[Image via sasami87]
Over the weekend, Maryland announced that it had discovered an election-eve issue with its voter list that could force nearly 19,000 voters to cast provisional ballots during Tuesday’s state primary. The Washington Post has more:
Nearly 19,000 Maryland voters will have to file provisional ballots if they want to participate in Tuesday’s primary, after the state Motor Vehicle Administration failed to transmit updated voter information to the State Board of Elections, officials said Sunday.

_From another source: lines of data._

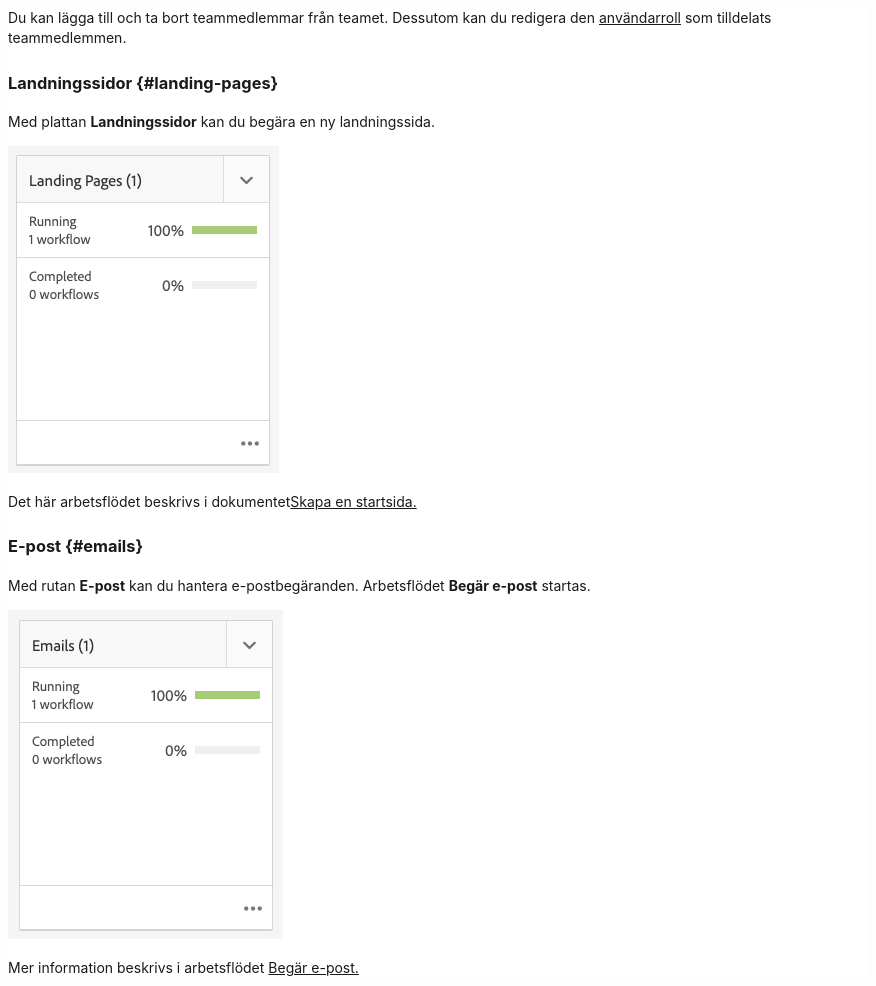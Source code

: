 Du kan lägga till och ta bort teammedlemmar från teamet. Dessutom kan du redigera den [användarroll](#userroles) som tilldelats teammedlemmen.

### Landningssidor {#landing-pages}

Med plattan **Landningssidor** kan du begära en ny landningssida.

![Landningssidoruta](assets/project-tile-landing.png)

Det här arbetsflödet beskrivs i dokumentet[Skapa en startsida.](/help/sites-authoring/projects-with-workflows.md#request-landing-page-workflow)

### E-post {#emails}

Med rutan **E-post** kan du hantera e-postbegäranden. Arbetsflödet **Begär e-post** startas.

![E-postpanel](assets/project-tile-email.png)

Mer information beskrivs i arbetsflödet [Begär e-post.](/help/sites-authoring/projects-with-workflows.md#request-email-workflow)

The MVA and Board of Elections attributed the error to a programming glitch, and said it affects about 18,700 individuals who updated their addresses through the MVA’s website or self-service kiosks between April 22, 2017, and June 5, 2018. Officials said a “computer programming error” prevented the transmission of updated addresses and party affiliations to the Board of Elections in cases where voters changed their address but did not buy a driver’s license, vehicle registration or title, or identification card.
“We are deeply sorry about what happened and we’re dedicated to fixing it and making sure it doesn’t occur going forward,” MVA Administrator Christine Nizer said Sunday. “We’re going to put additional measures in place to make sure it doesn’t happen again.”
State officials said they plan to send notification emails to the 17,600 impacted voters who have emails on file with the MVA, and efforts are underway to identify all of the impacted voters and notify local elections officials. The office of Maryland Gov. Larry Hogan (R) assured residents that every vote would be counted.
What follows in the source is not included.